## [Instructions for the task]
Would you please copy every line from the records that contains the word "docs"?

Records drawn from a dataset:
::::

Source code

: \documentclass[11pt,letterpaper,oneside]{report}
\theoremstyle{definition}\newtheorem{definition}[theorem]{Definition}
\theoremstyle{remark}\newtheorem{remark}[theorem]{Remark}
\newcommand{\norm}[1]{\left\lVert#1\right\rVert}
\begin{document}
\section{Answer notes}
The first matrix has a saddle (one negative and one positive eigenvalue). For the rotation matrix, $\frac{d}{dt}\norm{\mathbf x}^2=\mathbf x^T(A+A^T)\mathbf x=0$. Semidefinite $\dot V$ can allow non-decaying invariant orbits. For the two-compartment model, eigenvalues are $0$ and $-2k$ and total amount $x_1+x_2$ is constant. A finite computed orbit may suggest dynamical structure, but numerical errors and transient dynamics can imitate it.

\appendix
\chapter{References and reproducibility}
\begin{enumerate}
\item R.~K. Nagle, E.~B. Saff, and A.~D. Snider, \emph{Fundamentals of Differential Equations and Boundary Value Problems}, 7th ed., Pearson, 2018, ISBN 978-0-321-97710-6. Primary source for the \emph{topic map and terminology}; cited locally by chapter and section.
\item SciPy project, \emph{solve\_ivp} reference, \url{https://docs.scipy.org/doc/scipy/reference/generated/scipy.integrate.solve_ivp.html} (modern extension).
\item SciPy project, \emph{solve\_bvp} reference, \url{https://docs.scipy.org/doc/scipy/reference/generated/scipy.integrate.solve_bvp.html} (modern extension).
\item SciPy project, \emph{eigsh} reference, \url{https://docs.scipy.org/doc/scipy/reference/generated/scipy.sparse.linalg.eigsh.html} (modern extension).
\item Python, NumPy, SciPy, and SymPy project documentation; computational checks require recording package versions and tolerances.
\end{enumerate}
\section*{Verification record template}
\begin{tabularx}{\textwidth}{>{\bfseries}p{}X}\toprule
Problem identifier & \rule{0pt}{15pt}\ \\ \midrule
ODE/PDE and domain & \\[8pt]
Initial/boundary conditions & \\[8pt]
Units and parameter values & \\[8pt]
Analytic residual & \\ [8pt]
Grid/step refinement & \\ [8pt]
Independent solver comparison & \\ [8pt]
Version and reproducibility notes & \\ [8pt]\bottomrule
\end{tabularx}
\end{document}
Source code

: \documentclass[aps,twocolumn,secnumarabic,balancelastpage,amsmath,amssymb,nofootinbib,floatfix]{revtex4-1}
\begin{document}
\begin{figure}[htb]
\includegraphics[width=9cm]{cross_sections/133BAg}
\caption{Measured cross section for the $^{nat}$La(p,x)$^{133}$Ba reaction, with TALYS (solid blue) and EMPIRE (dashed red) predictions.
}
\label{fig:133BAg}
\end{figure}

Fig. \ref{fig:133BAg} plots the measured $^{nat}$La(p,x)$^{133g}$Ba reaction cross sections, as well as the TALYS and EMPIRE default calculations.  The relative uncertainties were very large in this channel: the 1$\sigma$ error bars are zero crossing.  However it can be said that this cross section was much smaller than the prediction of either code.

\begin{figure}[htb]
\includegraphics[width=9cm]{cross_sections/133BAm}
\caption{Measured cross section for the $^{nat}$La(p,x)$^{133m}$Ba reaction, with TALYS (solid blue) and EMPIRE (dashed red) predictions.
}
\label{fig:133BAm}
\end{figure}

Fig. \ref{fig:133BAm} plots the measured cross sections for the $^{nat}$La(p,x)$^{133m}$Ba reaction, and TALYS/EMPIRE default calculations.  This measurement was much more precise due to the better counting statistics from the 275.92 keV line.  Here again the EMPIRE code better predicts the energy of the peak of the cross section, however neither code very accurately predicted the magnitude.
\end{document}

::::

## [Reply]
\item SciPy project, \emph{solve\_ivp} reference, \url{https://docs.scipy.org/doc/scipy/reference/generated/scipy.integrate.solve_ivp.html} (modern extension).
\item SciPy project, \emph{solve\_bvp} reference, \url{https://docs.scipy.org/doc/scipy/reference/generated/scipy.integrate.solve_bvp.html} (modern extension).
\item SciPy project, \emph{eigsh} reference, \url{https://docs.scipy.org/doc/scipy/reference/generated/scipy.sparse.linalg.eigsh.html} (modern extension).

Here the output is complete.